Exercise requirements
Every line below that has the string "description" needs to be copied.

Extracted entries
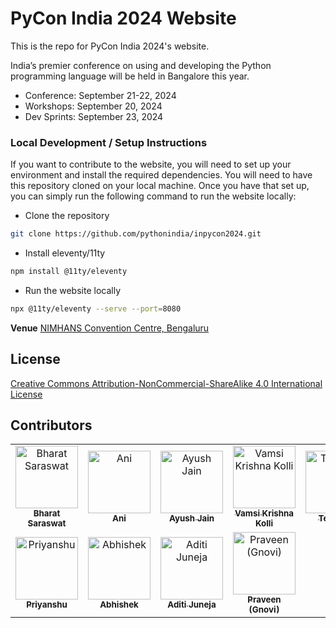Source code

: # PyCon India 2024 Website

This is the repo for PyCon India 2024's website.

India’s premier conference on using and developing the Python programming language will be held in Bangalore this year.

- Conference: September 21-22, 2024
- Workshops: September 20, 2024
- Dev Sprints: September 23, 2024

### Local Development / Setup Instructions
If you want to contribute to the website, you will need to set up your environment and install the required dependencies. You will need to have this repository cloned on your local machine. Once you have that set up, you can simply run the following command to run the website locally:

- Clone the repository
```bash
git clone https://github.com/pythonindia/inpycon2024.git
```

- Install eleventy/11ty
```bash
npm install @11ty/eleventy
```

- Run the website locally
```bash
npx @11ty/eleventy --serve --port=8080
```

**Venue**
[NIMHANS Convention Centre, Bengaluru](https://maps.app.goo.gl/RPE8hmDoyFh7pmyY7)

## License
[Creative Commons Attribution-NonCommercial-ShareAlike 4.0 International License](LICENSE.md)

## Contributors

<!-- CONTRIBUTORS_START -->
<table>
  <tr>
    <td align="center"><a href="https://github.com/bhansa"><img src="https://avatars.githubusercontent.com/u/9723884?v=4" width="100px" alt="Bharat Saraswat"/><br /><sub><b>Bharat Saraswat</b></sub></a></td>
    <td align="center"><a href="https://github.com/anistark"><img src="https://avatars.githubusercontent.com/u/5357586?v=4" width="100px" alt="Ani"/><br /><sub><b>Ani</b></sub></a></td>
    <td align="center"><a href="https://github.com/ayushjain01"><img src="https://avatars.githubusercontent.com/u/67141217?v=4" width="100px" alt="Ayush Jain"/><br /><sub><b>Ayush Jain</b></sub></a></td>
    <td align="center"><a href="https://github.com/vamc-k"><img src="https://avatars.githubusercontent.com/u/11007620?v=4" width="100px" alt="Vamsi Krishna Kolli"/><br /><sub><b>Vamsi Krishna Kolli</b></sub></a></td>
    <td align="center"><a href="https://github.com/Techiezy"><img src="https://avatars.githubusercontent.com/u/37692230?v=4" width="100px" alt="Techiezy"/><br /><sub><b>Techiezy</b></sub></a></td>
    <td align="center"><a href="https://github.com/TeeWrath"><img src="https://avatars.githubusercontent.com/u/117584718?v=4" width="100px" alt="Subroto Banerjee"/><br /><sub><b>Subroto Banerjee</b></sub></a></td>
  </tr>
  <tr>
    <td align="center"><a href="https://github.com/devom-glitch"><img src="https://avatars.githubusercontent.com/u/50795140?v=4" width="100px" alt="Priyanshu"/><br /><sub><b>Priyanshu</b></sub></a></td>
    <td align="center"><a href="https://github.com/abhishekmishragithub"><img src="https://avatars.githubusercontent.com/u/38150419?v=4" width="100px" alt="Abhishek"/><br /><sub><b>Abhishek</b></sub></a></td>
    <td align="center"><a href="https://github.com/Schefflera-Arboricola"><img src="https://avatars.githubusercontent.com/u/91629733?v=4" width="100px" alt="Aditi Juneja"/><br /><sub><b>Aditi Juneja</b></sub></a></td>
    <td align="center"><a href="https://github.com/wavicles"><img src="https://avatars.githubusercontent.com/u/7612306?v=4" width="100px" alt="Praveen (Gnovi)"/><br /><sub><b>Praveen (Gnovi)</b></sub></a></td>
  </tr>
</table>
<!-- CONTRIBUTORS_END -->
---
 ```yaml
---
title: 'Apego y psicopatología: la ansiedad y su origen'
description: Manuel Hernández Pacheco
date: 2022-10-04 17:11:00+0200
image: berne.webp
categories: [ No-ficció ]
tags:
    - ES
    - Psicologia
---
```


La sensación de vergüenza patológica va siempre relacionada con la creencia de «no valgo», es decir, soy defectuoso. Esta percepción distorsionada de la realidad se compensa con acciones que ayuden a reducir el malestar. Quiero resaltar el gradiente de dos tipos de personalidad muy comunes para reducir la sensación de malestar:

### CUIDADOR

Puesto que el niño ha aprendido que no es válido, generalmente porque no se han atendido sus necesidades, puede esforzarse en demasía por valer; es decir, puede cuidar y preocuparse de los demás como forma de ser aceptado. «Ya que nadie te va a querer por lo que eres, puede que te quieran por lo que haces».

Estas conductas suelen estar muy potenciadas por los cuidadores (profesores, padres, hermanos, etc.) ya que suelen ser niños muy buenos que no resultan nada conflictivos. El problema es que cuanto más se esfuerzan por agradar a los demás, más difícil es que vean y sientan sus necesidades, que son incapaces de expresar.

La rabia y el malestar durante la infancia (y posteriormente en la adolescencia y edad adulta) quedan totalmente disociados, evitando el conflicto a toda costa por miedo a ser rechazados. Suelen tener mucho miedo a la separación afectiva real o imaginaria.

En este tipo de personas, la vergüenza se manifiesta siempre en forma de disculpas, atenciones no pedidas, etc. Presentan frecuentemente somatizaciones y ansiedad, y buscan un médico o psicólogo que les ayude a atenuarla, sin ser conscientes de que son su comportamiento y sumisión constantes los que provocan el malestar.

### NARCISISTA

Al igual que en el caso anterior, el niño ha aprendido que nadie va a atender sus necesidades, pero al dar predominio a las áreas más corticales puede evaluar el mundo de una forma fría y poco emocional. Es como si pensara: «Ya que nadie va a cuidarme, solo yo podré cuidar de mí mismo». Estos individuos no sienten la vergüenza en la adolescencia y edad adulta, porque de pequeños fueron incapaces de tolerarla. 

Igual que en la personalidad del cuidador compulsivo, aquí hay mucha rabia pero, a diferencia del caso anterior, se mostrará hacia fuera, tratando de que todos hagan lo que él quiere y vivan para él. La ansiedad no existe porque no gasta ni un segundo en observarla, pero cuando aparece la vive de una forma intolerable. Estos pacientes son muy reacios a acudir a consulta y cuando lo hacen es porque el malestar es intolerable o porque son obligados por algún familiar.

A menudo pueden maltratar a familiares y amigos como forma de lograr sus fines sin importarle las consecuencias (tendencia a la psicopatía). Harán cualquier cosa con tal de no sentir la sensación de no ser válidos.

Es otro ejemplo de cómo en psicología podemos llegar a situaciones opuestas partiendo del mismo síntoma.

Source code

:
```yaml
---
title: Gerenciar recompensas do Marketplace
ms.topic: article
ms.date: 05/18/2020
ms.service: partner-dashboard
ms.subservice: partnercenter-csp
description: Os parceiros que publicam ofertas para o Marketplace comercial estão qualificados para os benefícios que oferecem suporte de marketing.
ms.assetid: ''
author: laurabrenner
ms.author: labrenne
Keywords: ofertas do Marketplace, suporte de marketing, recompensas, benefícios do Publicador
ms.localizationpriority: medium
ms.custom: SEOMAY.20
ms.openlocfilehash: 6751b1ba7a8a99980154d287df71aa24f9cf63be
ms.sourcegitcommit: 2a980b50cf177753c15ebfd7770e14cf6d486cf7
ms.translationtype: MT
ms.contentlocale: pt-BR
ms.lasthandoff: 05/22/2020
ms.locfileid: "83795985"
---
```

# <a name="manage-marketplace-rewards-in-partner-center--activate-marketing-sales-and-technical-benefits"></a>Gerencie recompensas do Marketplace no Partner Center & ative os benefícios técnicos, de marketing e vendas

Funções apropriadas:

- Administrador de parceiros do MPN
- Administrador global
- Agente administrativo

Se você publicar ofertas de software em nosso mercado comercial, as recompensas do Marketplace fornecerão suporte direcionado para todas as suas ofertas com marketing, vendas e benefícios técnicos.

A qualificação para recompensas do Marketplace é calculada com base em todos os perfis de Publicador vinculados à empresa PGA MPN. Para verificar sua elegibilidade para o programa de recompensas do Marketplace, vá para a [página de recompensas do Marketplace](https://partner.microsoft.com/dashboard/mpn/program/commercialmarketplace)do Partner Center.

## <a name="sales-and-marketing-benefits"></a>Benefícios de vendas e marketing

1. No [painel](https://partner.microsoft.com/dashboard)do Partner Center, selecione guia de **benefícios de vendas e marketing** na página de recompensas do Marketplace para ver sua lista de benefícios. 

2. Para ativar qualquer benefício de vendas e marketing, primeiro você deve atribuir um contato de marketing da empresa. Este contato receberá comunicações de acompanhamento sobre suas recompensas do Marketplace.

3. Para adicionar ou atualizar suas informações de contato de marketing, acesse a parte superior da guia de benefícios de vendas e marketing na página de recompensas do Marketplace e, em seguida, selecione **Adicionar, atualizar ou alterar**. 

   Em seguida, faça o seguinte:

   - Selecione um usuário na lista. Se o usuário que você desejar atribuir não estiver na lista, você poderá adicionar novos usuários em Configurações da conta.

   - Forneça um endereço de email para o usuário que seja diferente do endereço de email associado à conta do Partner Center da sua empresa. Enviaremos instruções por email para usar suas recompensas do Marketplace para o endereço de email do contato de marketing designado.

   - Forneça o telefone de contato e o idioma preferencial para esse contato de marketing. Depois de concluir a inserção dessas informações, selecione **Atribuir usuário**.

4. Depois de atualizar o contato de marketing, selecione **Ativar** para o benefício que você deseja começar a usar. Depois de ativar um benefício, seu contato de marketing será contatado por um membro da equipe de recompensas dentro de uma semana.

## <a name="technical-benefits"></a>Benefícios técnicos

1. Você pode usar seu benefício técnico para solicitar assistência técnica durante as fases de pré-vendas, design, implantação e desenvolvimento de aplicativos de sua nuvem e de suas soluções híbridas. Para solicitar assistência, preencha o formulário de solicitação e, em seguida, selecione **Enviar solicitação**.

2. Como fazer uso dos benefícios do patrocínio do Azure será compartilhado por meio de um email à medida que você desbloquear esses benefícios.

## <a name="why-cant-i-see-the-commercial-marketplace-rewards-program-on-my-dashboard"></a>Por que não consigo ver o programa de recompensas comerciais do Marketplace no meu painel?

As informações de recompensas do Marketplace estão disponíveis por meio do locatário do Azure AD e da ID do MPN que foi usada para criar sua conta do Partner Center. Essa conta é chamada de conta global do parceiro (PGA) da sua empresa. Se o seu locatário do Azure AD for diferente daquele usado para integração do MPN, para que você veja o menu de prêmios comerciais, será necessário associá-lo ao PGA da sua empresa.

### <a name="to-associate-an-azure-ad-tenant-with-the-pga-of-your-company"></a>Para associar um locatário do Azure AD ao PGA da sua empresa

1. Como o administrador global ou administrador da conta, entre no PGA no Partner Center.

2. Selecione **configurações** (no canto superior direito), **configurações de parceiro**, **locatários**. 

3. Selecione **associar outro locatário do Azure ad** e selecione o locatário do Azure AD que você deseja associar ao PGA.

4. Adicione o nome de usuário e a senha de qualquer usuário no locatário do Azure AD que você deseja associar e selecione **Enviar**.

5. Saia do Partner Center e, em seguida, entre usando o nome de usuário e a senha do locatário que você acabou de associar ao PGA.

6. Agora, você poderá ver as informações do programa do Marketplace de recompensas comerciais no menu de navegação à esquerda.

Solution to this exercise
description: Manuel Hernández Pacheco
description: Os parceiros que publicam ofertas para o Marketplace comercial estão qualificados para os benefícios que oferecem suporte de marketing.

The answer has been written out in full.